We then proceeded to discuss Benuu's opinion on the world of disabilities and where brands stand regarding the production of garments that prioritise accessibility for people with special needs. While Benuu is already a genderless brand, providing inclusivity where designs invite everyone to wear them without conforming to stereotypes, I asked Niccolò how he, as a designer and creator, feels about brands that are helping to break barriers towards inclusivity for the disabled. He expressed, "It is a big challenge for a brand, at least for mine, which must follow important steps of pattern making and designing. When we talk about inclusivity, we mostly think about gender and sexual identity, but it is hard to merge all these aspects into just one product. It is certainly one of the challenges we would face when developing something. As a brand, I haven't had the chance to work on something specifically dedicated to the precise needs of a person. Comfort and fit can be completely different."
"If you are going to do it, you have to fully commit, not just stay in the realm of propaganda or marketing campaigns where, as a brand, you promise development and growth towards change but then remain stagnant." -Chiuppesi added.

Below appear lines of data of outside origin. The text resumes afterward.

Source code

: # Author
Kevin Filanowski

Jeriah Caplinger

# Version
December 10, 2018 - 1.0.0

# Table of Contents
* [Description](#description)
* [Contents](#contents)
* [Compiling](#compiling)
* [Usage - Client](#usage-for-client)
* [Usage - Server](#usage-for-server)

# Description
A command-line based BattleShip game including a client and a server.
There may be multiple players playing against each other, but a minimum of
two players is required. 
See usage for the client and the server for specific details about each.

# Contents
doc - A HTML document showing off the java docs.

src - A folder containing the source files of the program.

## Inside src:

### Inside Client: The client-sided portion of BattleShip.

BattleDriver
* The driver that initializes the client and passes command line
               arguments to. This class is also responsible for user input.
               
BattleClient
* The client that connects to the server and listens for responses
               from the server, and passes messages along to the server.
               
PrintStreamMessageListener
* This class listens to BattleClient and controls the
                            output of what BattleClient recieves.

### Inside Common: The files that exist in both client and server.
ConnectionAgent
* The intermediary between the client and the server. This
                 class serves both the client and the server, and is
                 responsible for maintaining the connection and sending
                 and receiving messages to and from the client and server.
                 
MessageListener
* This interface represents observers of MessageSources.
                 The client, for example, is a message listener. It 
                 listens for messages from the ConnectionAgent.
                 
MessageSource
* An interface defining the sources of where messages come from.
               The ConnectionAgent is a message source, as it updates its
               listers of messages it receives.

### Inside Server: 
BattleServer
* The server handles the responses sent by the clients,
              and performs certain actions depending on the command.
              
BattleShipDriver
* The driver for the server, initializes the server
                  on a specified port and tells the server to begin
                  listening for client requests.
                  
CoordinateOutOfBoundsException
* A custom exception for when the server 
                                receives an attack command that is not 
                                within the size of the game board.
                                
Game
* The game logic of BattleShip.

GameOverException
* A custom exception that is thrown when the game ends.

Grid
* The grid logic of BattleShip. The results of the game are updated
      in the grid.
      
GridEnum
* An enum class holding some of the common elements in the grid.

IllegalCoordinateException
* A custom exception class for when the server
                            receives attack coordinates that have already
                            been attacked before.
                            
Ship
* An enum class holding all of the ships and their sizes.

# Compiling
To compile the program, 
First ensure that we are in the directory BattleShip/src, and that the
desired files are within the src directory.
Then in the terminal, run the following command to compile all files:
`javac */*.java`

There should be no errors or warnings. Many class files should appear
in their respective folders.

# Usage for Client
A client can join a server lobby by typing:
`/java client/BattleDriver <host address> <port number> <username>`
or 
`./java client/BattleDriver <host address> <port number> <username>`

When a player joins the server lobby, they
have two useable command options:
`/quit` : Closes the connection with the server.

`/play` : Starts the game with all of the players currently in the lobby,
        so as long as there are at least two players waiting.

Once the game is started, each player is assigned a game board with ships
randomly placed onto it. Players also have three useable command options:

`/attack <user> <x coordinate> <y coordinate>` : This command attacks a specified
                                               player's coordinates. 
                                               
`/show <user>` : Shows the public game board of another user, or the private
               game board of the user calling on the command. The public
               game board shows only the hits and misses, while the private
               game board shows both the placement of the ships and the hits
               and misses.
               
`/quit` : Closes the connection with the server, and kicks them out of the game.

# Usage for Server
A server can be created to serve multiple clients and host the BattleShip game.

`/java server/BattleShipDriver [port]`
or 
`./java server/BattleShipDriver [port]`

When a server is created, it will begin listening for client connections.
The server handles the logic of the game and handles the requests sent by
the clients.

"I had the opportunity to get to know a sartorial laboratory that involves people with mental disabilities, but I never had the chance to work with them because they tend to be fully booked by big brands that often do it to improve their image and send a message to the public, making them appear as an inclusive brand simply because they work with people with disabilities. However, they still don't create garments for them. This is an incoherent way of acting, often seen in fast fashion.
This is why I believe that the fashion industry's dedication to disabilities lacks significant effort and action, as not everyone is adequately prepared and possesses comprehensive knowledge of each impairment and their specific needs.